Is shingles contagious?
The truth is that it is not contagious , but the varicella-zoster virus that causes it can be transmitted to another person who has not had chickenpox and could develop the disease. You can’t get herpes from someone who has it, but we can get chickenpox . The virus is spread when someone comes in contact with a festering blister. It is not contagious if the blisters are covered or after they have crusted over.
To avoid spreading the varicella-zoster virus if you have shingles, be sure to keep the rash clean and covered. Don’t touch the blisters and wash your hands frequently. Being around people at risk, such as pregnant women and people with weak immune systems, should also be avoided.
The varicella-zoster virus that causes shingles is not spread through the air . You cannot spread it if someone with shingles coughs or sneezes near you, or shares a glass or silverware to eat. The only way the virus is contagious is if it comes into direct contact with an oozing blister from someone who has herpes.
Can it be prevented?
Vaccines can help prevent severe shingles symptoms or herpes complications from developing. All children should receive two doses of the chickenpox vaccine. Adults who have never had chickenpox should also receive this vaccine to prevent possible outbreaks. However, immunization does not mean that we will not get chickenpox, but it prevents it in 9 out of 10 people who get vaccinated.

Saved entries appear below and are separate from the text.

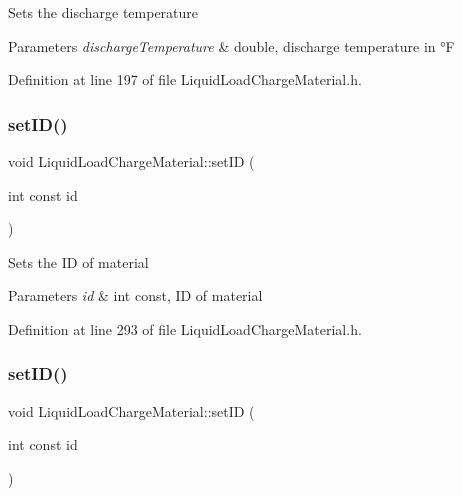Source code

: Sets the discharge temperature 
\begin{DoxyParams}{Parameters}
{\em discharge\+Temperature} & double, discharge temperature in °F \\
\hline
\end{DoxyParams}


Definition at line 197 of file Liquid\+Load\+Charge\+Material.\+h.

\mbox{\label{class_liquid_load_charge_material_a192946f14996795396354f3e15b9e30b}} 
\subsubsection{\texorpdfstring{set\+I\+D()}{setID()}\hspace{0.1cm}{\footnotesize\ttfamily [1/3]}}
{\footnotesize\ttfamily void Liquid\+Load\+Charge\+Material\+::set\+ID (\begin{DoxyParamCaption}\item[{int const}]{id }\end{DoxyParamCaption})\hspace{0.3cm}{\ttfamily [inline]}}

Sets the ID of material 
\begin{DoxyParams}{Parameters}
{\em id} & int const, ID of material \\
\hline
\end{DoxyParams}


Definition at line 293 of file Liquid\+Load\+Charge\+Material.\+h.

\mbox{\label{class_liquid_load_charge_material_a192946f14996795396354f3e15b9e30b}} 
\subsubsection{\texorpdfstring{set\+I\+D()}{setID()}\hspace{0.1cm}{\footnotesize\ttfamily [2/3]}}
{\footnotesize\ttfamily void Liquid\+Load\+Charge\+Material\+::set\+ID (\begin{DoxyParamCaption}\item[{int const}]{id }\end{DoxyParamCaption})\hspace{0.3cm}{\ttfamily [inline]}}

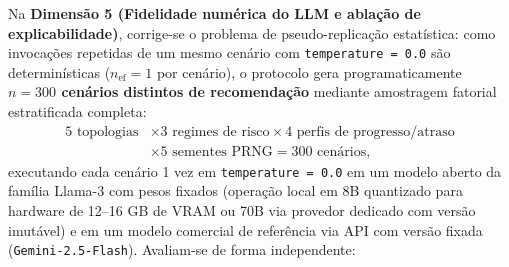 \documentclass[12pt,openany,oneside,a4paper,english,brazilian,sumario=tradicional]{abntex2}
\begin{document}
Na \textbf{Dimensão 5 (Fidelidade numérica do LLM e ablação de explicabilidade)}, corrige-se o problema de pseudo-replicação estatística: como invocações repetidas de um mesmo cenário com \texttt{temperature = 0.0} são determinísticas ($n_{\mathrm{ef}}=1$ por cenário), o protocolo gera programaticamente \textbf{$n=300$ cenários distintos de recomendação} mediante amostragem fatorial estratificada completa:
\begin{equation}
\begin{aligned}
5\text{ topologias} &\times 3\text{ regimes de risco} \times 4\text{ perfis de progresso/atraso} \\
&\times 5\text{ sementes PRNG} = 300\text{ cenários},
\end{aligned}
\end{equation}
executando cada cenário 1 vez em \texttt{temperature = 0.0} em um modelo aberto da família Llama-3 com pesos fixados (operação local em 8B quantizado para hardware de 12--16 GB de VRAM ou 70B via provedor dedicado com versão imutável) e em um modelo comercial de referência via API com versão fixada (\texttt{Gemini-2.5-Flash}). Avaliam-se de forma independente:
\end{document}
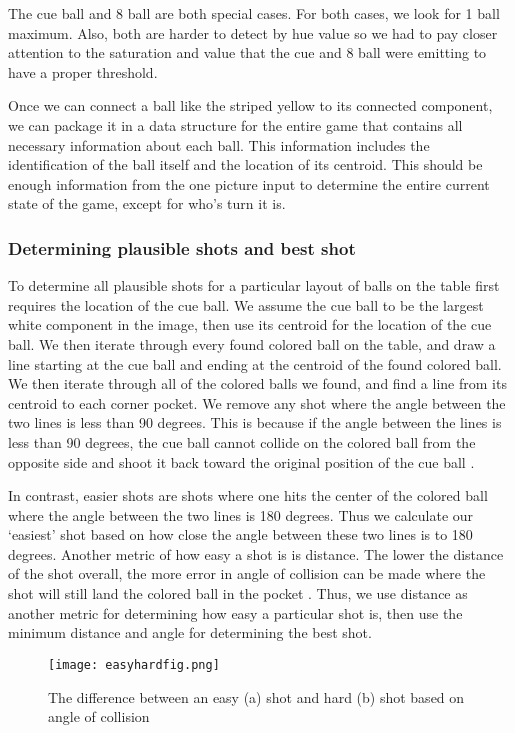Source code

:\documentclass[12pt]{report}
\begin{document}
	The cue ball and 8 ball are both special cases. For both cases, we look for 1 ball maximum. Also, both are harder to detect by hue value so we had to pay closer attention to the saturation and value that the cue and 8 ball were emitting to have a proper threshold. 
 
	Once we can connect a ball like the striped yellow to its connected component, we can package it in a data structure for the entire game that contains all necessary information about each ball. This information includes the identification of the ball itself and the location of its centroid. This should be enough information from the one picture input to determine the entire current state of the game, except for who’s turn it is.
	
\subsubsection*{Determining plausible shots and best shot}
To determine all plausible shots for a particular layout of balls on the table first requires the location of the cue ball. We assume the cue ball to be the largest white component in the image, then use its centroid for the location of the cue ball. We then iterate through every found colored ball on the table, and draw a line starting at the cue ball and ending at the centroid of the found colored ball. We then iterate through all of the colored balls we found, and find a line from its centroid to each corner pocket. We remove any shot where the angle between the two lines is less than 90 degrees. This is because if the angle between the lines is less than 90 degrees, the cue ball cannot collide on the colored ball from the opposite side and shoot it back toward the original position of the cue ball \cite{Jankunas:2014qr}.


 In contrast, easier shots are shots where one hits the center of the colored ball where the angle between the two lines is 180 degrees. Thus we calculate our ‘easiest’ shot based on how close the angle between these two lines is to 180 degrees. Another metric of how easy a shot is is distance. The lower the distance of the shot overall, the more error in angle of collision can be made where the shot will still land the colored ball in the pocket \cite{Jankunas:2014qr}. Thus, we use distance as another metric for determining how easy a particular shot is, then use the minimum distance and angle for determining the best shot. 
 
  \begin{figure}[htp]
    \centering
    \texttt{[image: easyhardfig.png]}
    \caption{The difference between an easy (a) shot and hard (b) shot based on angle of collision \cite{Jankunas:2014qr}}
    \label{fig:easyhard}
\end{figure}
 
\end{document}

Adults who are 50 years of age or older should receive a shingles vaccine, also known as a varicella-zoster immunization. This vaccine helps prevent the serious symptoms and complications associated with shingles. There are currently two vaccines available, Zostavax (live zoster vaccine) and Shingrix (recombinant zoster vaccine). These vaccines are recommended for adults over 50 years of age.

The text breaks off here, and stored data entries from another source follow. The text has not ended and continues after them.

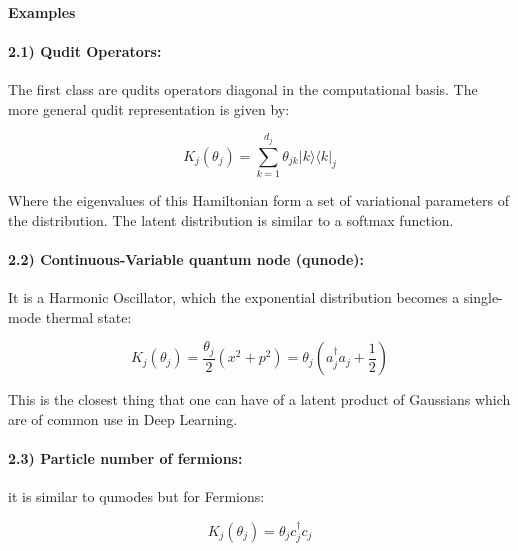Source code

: \paragraph{Examples}
\paragraph{2.1) Qudit Operators:} The first class are qudits operators diagonal in the computational basis. The more general qudit representation is given by:

\begin{equation*}
    K_j ( \theta_j ) = \sum_{k=1}^{d_j} \theta_{jk} | k \rangle \langle k |_j
\end{equation*}

Where the eigenvalues of this Hamiltonian form a set of variational parameters of the distribution. The latent distribution is similar to a softmax function.

\paragraph{2.2) Continuous-Variable quantum node (qunode):} It is a Harmonic Oscillator, which the exponential distribution becomes a single-mode thermal state:

\begin{equation*}
    K_j ( \theta_j ) = \frac{\theta_j}{2} ( x^2 + p^2) = \theta_j ( a_j^\dagger a_j + \frac{1}{2} )
\end{equation*}

This is the closest thing that one can have of a latent product of Gaussians which are of common use in Deep Learning.

\paragraph{2.3) Particle number of fermions:} it is similar to qumodes but for Fermions:

\begin{equation*}
    K_j ( \theta_j ) = \theta_j c_j^\dagger c_j
\end{equation*}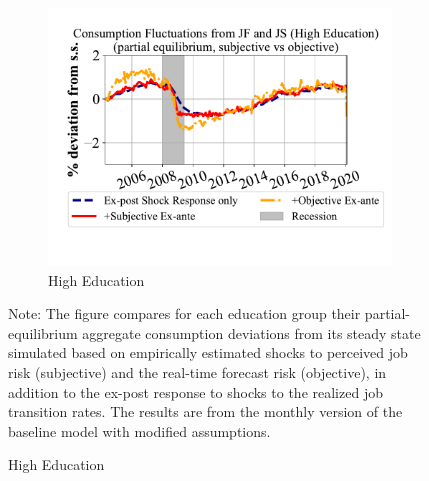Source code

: \begin{figure}[ht]
\begin{subfigure}{0.32\linewidth}
    \end{subfigure}
    \hfill
    \begin{subfigure}{0.32\linewidth}
      \caption*{High Education}
        \includegraphics[width=\linewidth]{text/Chapter2/Figures/consumption_pe_JS_JF_deviation_machine_as_rational_HighEdu_monthly.pdf}
      
    \end{subfigure}

    \begin{flushleft}
        \footnotesize 
        Note: The figure compares for each education group their partial-equilibrium aggregate consumption deviations from its steady state simulated based on empirically estimated shocks to perceived job risk (subjective) and the real-time forecast risk (objective), in addition to the ex-post response to shocks to the realized job transition rates. The results are from the monthly version of the baseline model with modified assumptions.
    \end{flushleft}
\end{figure}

Zostavax is a live vaccine that contains a weakened form of the varicella-zoster virus. Although experts recommend the newer Shingrix vaccine because it is more than 90 percent effective and is more likely to last longer. And, although side effects of these vaccines, such as allergic reactions, are possible, there are no cases of transmission of the varicella-zoster virus from vaccinated people. So you can rest assured that you will not be contagious even if you get vaccinated.